## AIM OF THE EXERCISE
Skipping all images, output the listing word for word.
[GIVEN INFORMATION — start]
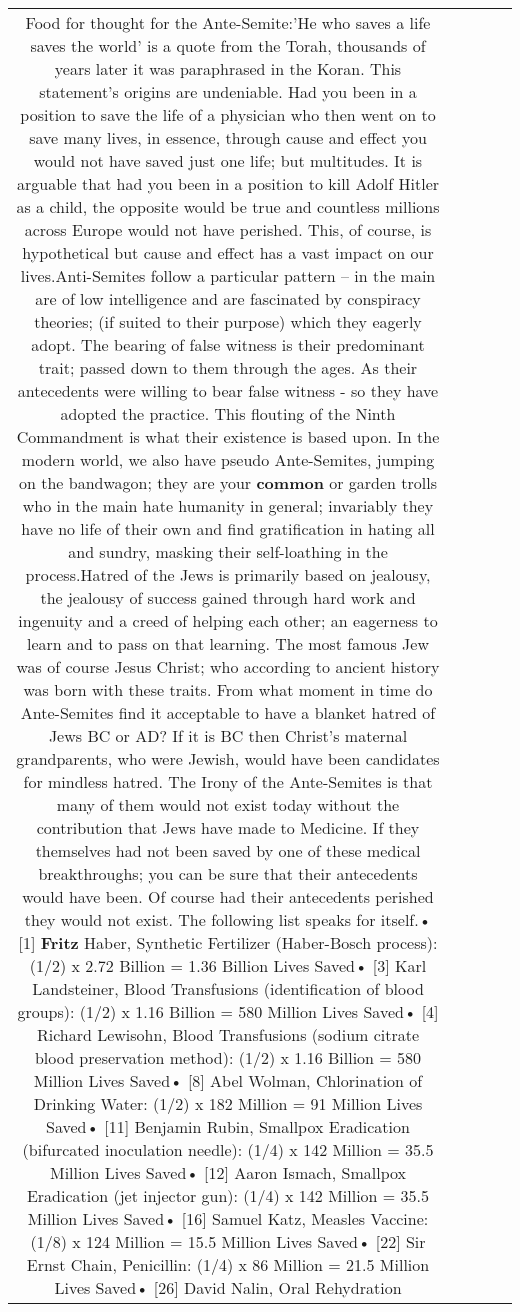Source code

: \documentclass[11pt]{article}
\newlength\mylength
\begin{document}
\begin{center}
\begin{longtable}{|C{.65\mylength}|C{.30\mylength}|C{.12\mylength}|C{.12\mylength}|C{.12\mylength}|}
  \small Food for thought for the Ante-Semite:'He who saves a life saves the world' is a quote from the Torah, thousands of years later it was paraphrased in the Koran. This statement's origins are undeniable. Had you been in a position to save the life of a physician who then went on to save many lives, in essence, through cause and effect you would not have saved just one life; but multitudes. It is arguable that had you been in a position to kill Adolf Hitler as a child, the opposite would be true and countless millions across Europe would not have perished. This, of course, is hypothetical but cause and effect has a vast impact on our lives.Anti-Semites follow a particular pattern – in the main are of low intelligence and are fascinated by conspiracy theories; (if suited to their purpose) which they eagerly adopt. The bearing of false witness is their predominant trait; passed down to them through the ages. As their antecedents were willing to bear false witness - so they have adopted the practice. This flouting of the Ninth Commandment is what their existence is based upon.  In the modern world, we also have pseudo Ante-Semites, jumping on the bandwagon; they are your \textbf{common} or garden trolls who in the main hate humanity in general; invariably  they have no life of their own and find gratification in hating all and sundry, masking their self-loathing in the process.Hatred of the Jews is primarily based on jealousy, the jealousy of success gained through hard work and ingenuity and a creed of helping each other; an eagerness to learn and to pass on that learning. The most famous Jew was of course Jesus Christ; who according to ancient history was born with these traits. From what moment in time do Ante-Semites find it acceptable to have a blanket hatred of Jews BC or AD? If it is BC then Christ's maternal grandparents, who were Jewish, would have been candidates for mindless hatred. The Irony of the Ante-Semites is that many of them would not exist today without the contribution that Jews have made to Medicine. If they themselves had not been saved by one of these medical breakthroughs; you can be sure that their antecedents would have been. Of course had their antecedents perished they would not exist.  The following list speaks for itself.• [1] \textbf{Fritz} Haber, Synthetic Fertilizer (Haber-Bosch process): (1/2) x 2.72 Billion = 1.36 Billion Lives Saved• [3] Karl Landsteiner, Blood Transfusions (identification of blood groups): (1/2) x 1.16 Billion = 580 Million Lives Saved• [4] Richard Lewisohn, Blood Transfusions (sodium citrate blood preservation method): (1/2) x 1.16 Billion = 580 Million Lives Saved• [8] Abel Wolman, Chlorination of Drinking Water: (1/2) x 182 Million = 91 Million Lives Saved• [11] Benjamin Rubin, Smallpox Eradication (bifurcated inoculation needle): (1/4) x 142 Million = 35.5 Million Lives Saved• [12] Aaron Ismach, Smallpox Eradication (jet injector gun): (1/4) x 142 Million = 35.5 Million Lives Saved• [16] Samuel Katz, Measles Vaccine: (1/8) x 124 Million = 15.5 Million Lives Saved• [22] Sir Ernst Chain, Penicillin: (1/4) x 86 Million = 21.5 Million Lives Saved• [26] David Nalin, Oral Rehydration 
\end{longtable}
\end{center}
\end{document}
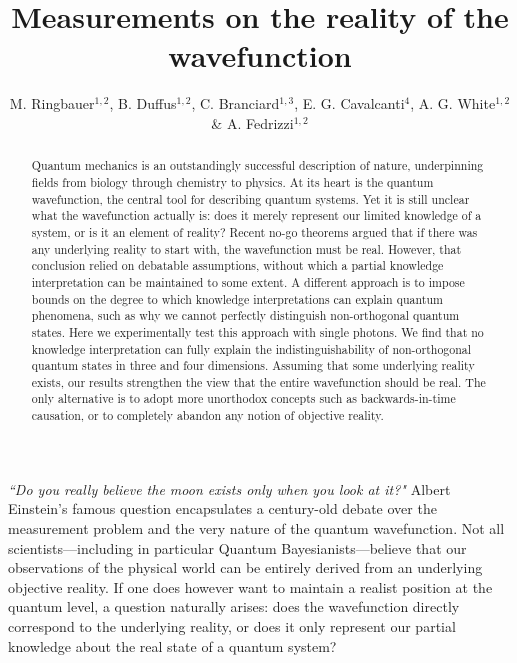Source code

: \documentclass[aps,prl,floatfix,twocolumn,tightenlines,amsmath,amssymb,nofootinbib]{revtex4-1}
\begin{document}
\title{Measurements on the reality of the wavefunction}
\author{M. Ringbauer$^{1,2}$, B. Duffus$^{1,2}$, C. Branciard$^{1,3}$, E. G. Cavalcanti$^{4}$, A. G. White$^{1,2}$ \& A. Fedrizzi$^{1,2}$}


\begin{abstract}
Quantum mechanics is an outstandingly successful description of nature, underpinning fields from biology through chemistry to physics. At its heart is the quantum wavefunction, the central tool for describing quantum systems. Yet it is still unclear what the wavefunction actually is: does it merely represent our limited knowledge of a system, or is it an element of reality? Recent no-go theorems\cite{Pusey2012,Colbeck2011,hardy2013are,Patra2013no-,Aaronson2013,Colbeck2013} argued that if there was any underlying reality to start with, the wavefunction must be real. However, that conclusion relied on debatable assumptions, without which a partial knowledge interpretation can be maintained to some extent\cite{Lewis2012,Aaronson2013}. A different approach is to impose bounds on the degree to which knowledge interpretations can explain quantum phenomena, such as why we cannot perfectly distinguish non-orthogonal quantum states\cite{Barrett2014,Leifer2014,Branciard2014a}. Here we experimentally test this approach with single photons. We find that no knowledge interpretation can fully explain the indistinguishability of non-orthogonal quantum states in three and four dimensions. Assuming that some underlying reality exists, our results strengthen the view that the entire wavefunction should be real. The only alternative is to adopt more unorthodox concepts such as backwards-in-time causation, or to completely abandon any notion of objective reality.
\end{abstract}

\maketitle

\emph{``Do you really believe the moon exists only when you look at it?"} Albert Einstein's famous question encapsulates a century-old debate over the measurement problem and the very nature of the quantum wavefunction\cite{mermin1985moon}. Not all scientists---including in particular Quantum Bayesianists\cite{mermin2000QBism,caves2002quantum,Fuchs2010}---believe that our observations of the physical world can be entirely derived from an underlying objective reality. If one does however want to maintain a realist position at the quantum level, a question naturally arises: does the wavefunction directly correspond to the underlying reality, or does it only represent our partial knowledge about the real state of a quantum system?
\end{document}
[GIVEN INFORMATION — finish]
## ANSWER TO THE PROBLEM
Source code

: \documentclass[11pt]{article}
\newlength\mylength
\begin{document}
\begin{center}
\begin{longtable}{|C{.65\mylength}|C{.30\mylength}|C{.12\mylength}|C{.12\mylength}|C{.12\mylength}|}
  \small Food for thought for the Ante-Semite:'He who saves a life saves the world' is a quote from the Torah, thousands of years later it was paraphrased in the Koran. This statement's origins are undeniable. Had you been in a position to save the life of a physician who then went on to save many lives, in essence, through cause and effect you would not have saved just one life; but multitudes. It is arguable that had you been in a position to kill Adolf Hitler as a child, the opposite would be true and countless millions across Europe would not have perished. This, of course, is hypothetical but cause and effect has a vast impact on our lives.Anti-Semites follow a particular pattern – in the main are of low intelligence and are fascinated by conspiracy theories; (if suited to their purpose) which they eagerly adopt. The bearing of false witness is their predominant trait; passed down to them through the ages. As their antecedents were willing to bear false witness - so they have adopted the practice. This flouting of the Ninth Commandment is what their existence is based upon.  In the modern world, we also have pseudo Ante-Semites, jumping on the bandwagon; they are your \textbf{common} or garden trolls who in the main hate humanity in general; invariably  they have no life of their own and find gratification in hating all and sundry, masking their self-loathing in the process.Hatred of the Jews is primarily based on jealousy, the jealousy of success gained through hard work and ingenuity and a creed of helping each other; an eagerness to learn and to pass on that learning. The most famous Jew was of course Jesus Christ; who according to ancient history was born with these traits. From what moment in time do Ante-Semites find it acceptable to have a blanket hatred of Jews BC or AD? If it is BC then Christ's maternal grandparents, who were Jewish, would have been candidates for mindless hatred. The Irony of the Ante-Semites is that many of them would not exist today without the contribution that Jews have made to Medicine. If they themselves had not been saved by one of these medical breakthroughs; you can be sure that their antecedents would have been. Of course had their antecedents perished they would not exist.  The following list speaks for itself.• [1] \textbf{Fritz} Haber, Synthetic Fertilizer (Haber-Bosch process): (1/2) x 2.72 Billion = 1.36 Billion Lives Saved• [3] Karl Landsteiner, Blood Transfusions (identification of blood groups): (1/2) x 1.16 Billion = 580 Million Lives Saved• [4] Richard Lewisohn, Blood Transfusions (sodium citrate blood preservation method): (1/2) x 1.16 Billion = 580 Million Lives Saved• [8] Abel Wolman, Chlorination of Drinking Water: (1/2) x 182 Million = 91 Million Lives Saved• [11] Benjamin Rubin, Smallpox Eradication (bifurcated inoculation needle): (1/4) x 142 Million = 35.5 Million Lives Saved• [12] Aaron Ismach, Smallpox Eradication (jet injector gun): (1/4) x 142 Million = 35.5 Million Lives Saved• [16] Samuel Katz, Measles Vaccine: (1/8) x 124 Million = 15.5 Million Lives Saved• [22] Sir Ernst Chain, Penicillin: (1/4) x 86 Million = 21.5 Million Lives Saved• [26] David Nalin, Oral Rehydration 
\end{longtable}
\end{center}
\end{document}
Source code

: \documentclass[aps,prl,floatfix,twocolumn,tightenlines,amsmath,amssymb,nofootinbib]{revtex4-1}
\begin{document}
\title{Measurements on the reality of the wavefunction}
\author{M. Ringbauer$^{1,2}$, B. Duffus$^{1,2}$, C. Branciard$^{1,3}$, E. G. Cavalcanti$^{4}$, A. G. White$^{1,2}$ \& A. Fedrizzi$^{1,2}$}


\begin{abstract}
Quantum mechanics is an outstandingly successful description of nature, underpinning fields from biology through chemistry to physics. At its heart is the quantum wavefunction, the central tool for describing quantum systems. Yet it is still unclear what the wavefunction actually is: does it merely represent our limited knowledge of a system, or is it an element of reality? Recent no-go theorems\cite{Pusey2012,Colbeck2011,hardy2013are,Patra2013no-,Aaronson2013,Colbeck2013} argued that if there was any underlying reality to start with, the wavefunction must be real. However, that conclusion relied on debatable assumptions, without which a partial knowledge interpretation can be maintained to some extent\cite{Lewis2012,Aaronson2013}. A different approach is to impose bounds on the degree to which knowledge interpretations can explain quantum phenomena, such as why we cannot perfectly distinguish non-orthogonal quantum states\cite{Barrett2014,Leifer2014,Branciard2014a}. Here we experimentally test this approach with single photons. We find that no knowledge interpretation can fully explain the indistinguishability of non-orthogonal quantum states in three and four dimensions. Assuming that some underlying reality exists, our results strengthen the view that the entire wavefunction should be real. The only alternative is to adopt more unorthodox concepts such as backwards-in-time causation, or to completely abandon any notion of objective reality.
\end{abstract}

\maketitle

\emph{``Do you really believe the moon exists only when you look at it?"} Albert Einstein's famous question encapsulates a century-old debate over the measurement problem and the very nature of the quantum wavefunction\cite{mermin1985moon}. Not all scientists---including in particular Quantum Bayesianists\cite{mermin2000QBism,caves2002quantum,Fuchs2010}---believe that our observations of the physical world can be entirely derived from an underlying objective reality. If one does however want to maintain a realist position at the quantum level, a question naturally arises: does the wavefunction directly correspond to the underlying reality, or does it only represent our partial knowledge about the real state of a quantum system?
\end{document}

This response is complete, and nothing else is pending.